● Your instructions
In the entries below, find the line with "- 统计计算: 每个章节的末尾, 均有对应的" and the line with "[source](slides/tree.marp)". Return those two lines and all lines between them, exactly.

● Data for processing

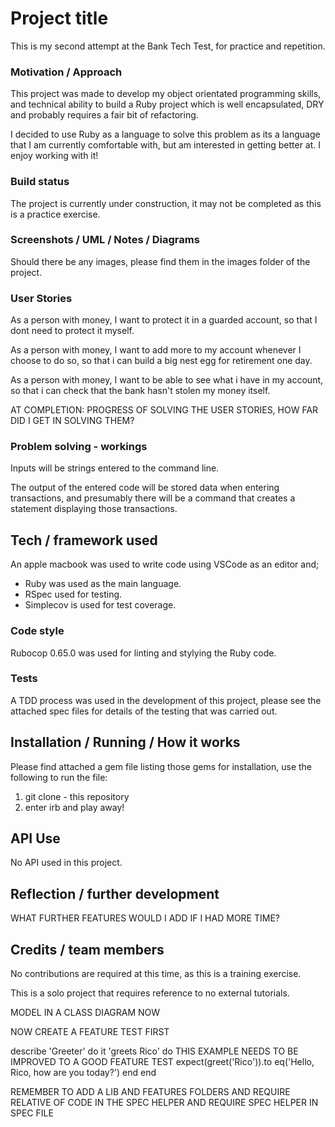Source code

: # Project title

This is my second attempt at the Bank Tech Test, for practice and repetition.

### Motivation / Approach

This project was made to develop my object orientated programming skills, and
technical ability to build a Ruby project which is well encapsulated, DRY and
probably requires a fair bit of refactoring.

I decided to use Ruby as a language to solve this problem as its a language that
I am currently comfortable with, but am interested in getting better at. I enjoy
working with it!

### Build status

The project is currently under construction, it may not be completed as this is
a practice exercise.

### Screenshots / UML / Notes / Diagrams

Should there be any images, please find them in the images folder of the project.

### User Stories

As a person with money,
I want to protect it in a guarded account,
so that I dont need to protect it myself.

As a person with money,
I want to add more to my account whenever I choose to do so,
so that i can build a big nest egg for retirement one day.

As a person with money,
I want to be able to see what i have in my account,
so that i can check that the bank hasn't stolen my money itself.

AT COMPLETION: PROGRESS OF SOLVING THE USER STORIES, HOW FAR DID I GET IN SOLVING THEM?

### Problem solving - workings

Inputs will be strings entered to the command line.

The output of the entered code will be stored data when entering transactions,
and presumably there will be a command that creates a statement displaying those
transactions.

## Tech / framework used

An apple macbook was used to write code using VSCode as an editor and;

* Ruby was used as the main language.
* RSpec used for testing.
* Simplecov is used for test coverage.

### Code style

Rubocop 0.65.0 was used for linting and stylying the Ruby code.

### Tests

A TDD process was used in the development of this project, please see the
attached spec files for details of the testing that was carried out.

## Installation / Running / How it works

Please find attached a gem file listing those gems for installation, use the
following to run the file:

1) git clone - this repository
2) enter irb and play away!

## API Use

No API used in this project.

## Reflection / further development

WHAT FURTHER FEATURES WOULD I ADD IF I HAD MORE TIME?

## Credits / team members

No contributions are required at this time, as this is a training exercise.

This is a solo project that requires reference to no external tutorials.

MODEL IN A CLASS DIAGRAM NOW

NOW CREATE A FEATURE TEST FIRST

describe 'Greeter' do
  it 'greets Rico' do
		THIS EXAMPLE NEEDS TO BE IMPROVED TO A GOOD FEATURE TEST
    expect(greet('Rico')).to eq('Hello, Rico, how are you today?')
  end
end

REMEMBER TO ADD A LIB AND FEATURES FOLDERS 
AND REQUIRE RELATIVE OF CODE IN THE SPEC HELPER 
AND REQUIRE SPEC HELPER IN SPEC FILE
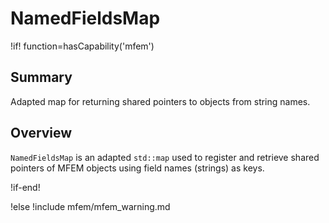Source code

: # NamedFieldsMap

!if! function=hasCapability('mfem')

## Summary

Adapted map for returning shared pointers to objects from string names.

## Overview

`NamedFieldsMap` is an adapted `std::map` used to register and retrieve shared pointers of MFEM
objects using field names (strings) as keys.

!if-end!

!else
!include mfem/mfem_warning.md

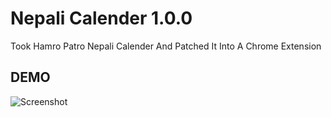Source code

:# Nepali Calender 1.0.0

Took Hamro Patro Nepali Calender And Patched It Into A Chrome Extension

## DEMO

![Screenshot](https://i.imgur.com/Jn1Doc5.png)
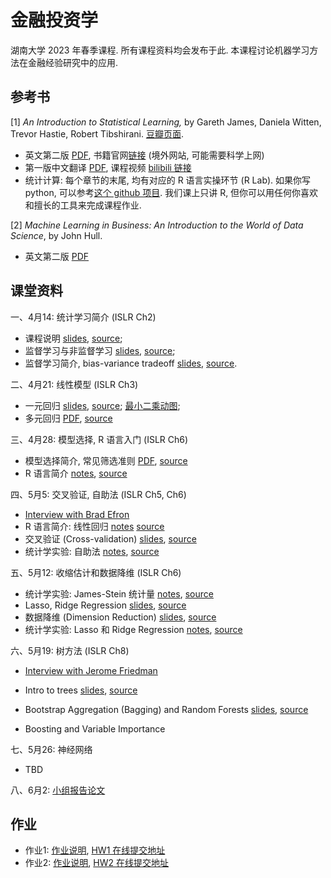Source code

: # 金融投资学

湖南大学 2023 年春季课程.
所有课程资料均会发布于此.
本课程讨论机器学习方法在金融经验研究中的应用.


## 参考书

[1] *An Introduction to Statistical Learning,*
by Gareth James, Daniela Witten, Trevor Hastie, Robert Tibshirani.
[豆瓣页面](https://book.douban.com/subject/21706191/).

- 英文第二版 [PDF](https://hastie.su.domains/ISLR2/ISLRv2_website.pdf), 书籍官网[链接](https://www.statlearning.com) (境外网站, 可能需要科学上网)
- 第一版中文翻译 [PDF](https://hlei.lanzouf.com/iu7Qn0t6uqob), 课程视频 [bilibili 链接](https://www.bilibili.com/video/BV1NW41177q4/)
- 统计计算: 每个章节的末尾, 均有对应的 R 语言实操环节 (R Lab). 如果你写 python,
可以参考[这个 github 项目](https://github.com/hardikkamboj/An-Introduction-to-Statistical-Learning).
我们课上只讲 R, 但你可以用任何你喜欢和擅长的工具来完成课程作业.


[2] *Machine Learning in Business: An Introduction to the World of Data Science*,
by John Hull.

- 英文第二版 [PDF](notes/ml_john_jull.pdf)

## 课堂资料

一、4月14: 统计学习简介 (ISLR Ch2)
- 课程说明 [slides](slides/w1a-course-intro.pdf),
[source](slides/w1a-course-intro.marp);
- 监督学习与非监督学习
[slides](slides/w1b-intro-stat.pdf),
[source](slides/w1b-intro-stat.pdf);
- 监督学习简介, bias-variance tradeoff
[slides](slides/w1c-intro-stat-learning.pdf),
[source](slides/w1c-intro-stat-learning.marp).


二、4月21: 线性模型 (ISLR Ch3)
- 一元回归 [slides](slides/w2a-linear-regression.pdf), [source](slides/w2a-linear-regression.marp);
[最小二乘动图](slides/fig/LS.gif);
- 多元回归 [PDF](slides/w2b-multi-linear.pdf),
[source](slides/w2b-multi-linear.marp) 


三、4月28: 模型选择, R 语言入门 (ISLR Ch6)

- 模型选择简介, 常见筛选准则 [PDF](slides/w3a-model-selection.pdf), [source](slides/w3a-model-selection.marp)
- R 语言简介
[notes](notes/w3-intro2R.html),
[source](notes/w3-intro2R.qmd)

四、5月5: 交叉验证, 自助法 (ISLR Ch5, Ch6)

- [Interview with Brad Efron](https://www.bilibili.com/video/BV11t411A7Ym?p=74)
- R 语言简介: 线性回归
[notes](notes/lab-linear.html)
[source](notes/lab-linear.qmd)
- 交叉验证 (Cross-validation)
[slides](slides/cv.pdf),
[source](slides/cv.marp)
- 统计学实验: 自助法
[notes](notes/lab-boot.html),
[source](notes/lab-boot.qmd)

五、5月12: 收缩估计和数据降维 (ISLR Ch6)

- 统计学实验: James-Stein 统计量
[notes](notes/w3-JS.html),
[source](notes/w3-JS.qmd)
- Lasso, Ridge Regression
[slides](slides/shrinkage.pdf),
[source](slides/shrinkage.marp)
- 数据降维 (Dimension Reduction)
[slides](slides/pcr.pdf),
[source](slides/pcr.marp)
- 统计学实验: Lasso 和 Ridge Regression
[notes](notes/lab-lasso.html),
[source](notes/lab-lasso.qmd)

六、5月19: 树方法 (ISLR Ch8)


- [Interview with Jerome Friedman](https://www.bilibili.com/video/BV11t411A7Ym/?p=75)

- Intro to trees
[slides](slides/tree.pdf),
[source](slides/tree.marp)

- Bootstrap Aggregation (Bagging) and Random Forests
[slides](slides/forest.pdf),
[source](slides/forest.marp)



- Boosting and Variable Importance


七、5月26: 神经网络

- TBD

八、6月2: [小组报告论文](notes/list)


## 作业

- 作业1: [作业说明](hw/hw1), [HW1 在线提交地址]
- 作业2: [作业说明](hw/hw2.html), [HW2 在线提交地址]


[HW1 在线提交地址]: https://workspace.jianguoyun.com/inbox/collect/c45b72070ad54b349b5ab5bd9877e76c/submit

[HW2 在线提交地址]: https://send2me.cn/NpIKBVgU/TymRBmWj1yeuvQ
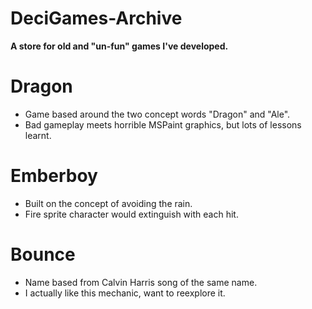 # DeciGames-Archive
__A store for old and "un-fun" games I've developed.__

# Dragon
- Game based around the two concept words "Dragon" and "Ale".
- Bad gameplay meets horrible MSPaint graphics, but lots of lessons learnt.

# Emberboy
- Built on the concept of avoiding the rain.
- Fire sprite character would extinguish with each hit.

# Bounce
- Name based from Calvin Harris song of the same name. 
- I actually like this mechanic, want to reexplore it.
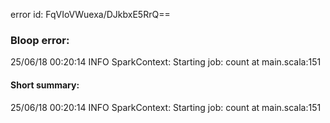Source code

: error id: FqVIoVWuexa/DJkbxE5RrQ==
### Bloop error:

25/06/18 00:20:14 INFO SparkContext: Starting job: count at main.scala:151
#### Short summary: 

25/06/18 00:20:14 INFO SparkContext: Starting job: count at main.scala:151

● Answer section
- 统计计算: 每个章节的末尾, 均有对应的 R 语言实操环节 (R Lab). 如果你写 python,
可以参考[这个 github 项目](https://github.com/hardikkamboj/An-Introduction-to-Statistical-Learning).
我们课上只讲 R, 但你可以用任何你喜欢和擅长的工具来完成课程作业.


[2] *Machine Learning in Business: An Introduction to the World of Data Science*,
by John Hull.

- 英文第二版 [PDF](notes/ml_john_jull.pdf)

## 课堂资料

一、4月14: 统计学习简介 (ISLR Ch2)
- 课程说明 [slides](slides/w1a-course-intro.pdf),
[source](slides/w1a-course-intro.marp);
- 监督学习与非监督学习
[slides](slides/w1b-intro-stat.pdf),
[source](slides/w1b-intro-stat.pdf);
- 监督学习简介, bias-variance tradeoff
[slides](slides/w1c-intro-stat-learning.pdf),
[source](slides/w1c-intro-stat-learning.marp).


二、4月21: 线性模型 (ISLR Ch3)
- 一元回归 [slides](slides/w2a-linear-regression.pdf), [source](slides/w2a-linear-regression.marp);
[最小二乘动图](slides/fig/LS.gif);
- 多元回归 [PDF](slides/w2b-multi-linear.pdf),
[source](slides/w2b-multi-linear.marp) 


三、4月28: 模型选择, R 语言入门 (ISLR Ch6)

- 模型选择简介, 常见筛选准则 [PDF](slides/w3a-model-selection.pdf), [source](slides/w3a-model-selection.marp)
- R 语言简介
[notes](notes/w3-intro2R.html),
[source](notes/w3-intro2R.qmd)

四、5月5: 交叉验证, 自助法 (ISLR Ch5, Ch6)

- [Interview with Brad Efron](https://www.bilibili.com/video/BV11t411A7Ym?p=74)
- R 语言简介: 线性回归
[notes](notes/lab-linear.html)
[source](notes/lab-linear.qmd)
- 交叉验证 (Cross-validation)
[slides](slides/cv.pdf),
[source](slides/cv.marp)
- 统计学实验: 自助法
[notes](notes/lab-boot.html),
[source](notes/lab-boot.qmd)

五、5月12: 收缩估计和数据降维 (ISLR Ch6)

- 统计学实验: James-Stein 统计量
[notes](notes/w3-JS.html),
[source](notes/w3-JS.qmd)
- Lasso, Ridge Regression
[slides](slides/shrinkage.pdf),
[source](slides/shrinkage.marp)
- 数据降维 (Dimension Reduction)
[slides](slides/pcr.pdf),
[source](slides/pcr.marp)
- 统计学实验: Lasso 和 Ridge Regression
[notes](notes/lab-lasso.html),
[source](notes/lab-lasso.qmd)

六、5月19: 树方法 (ISLR Ch8)


- [Interview with Jerome Friedman](https://www.bilibili.com/video/BV11t411A7Ym/?p=75)

- Intro to trees
[slides](slides/tree.pdf),
[source](slides/tree.marp)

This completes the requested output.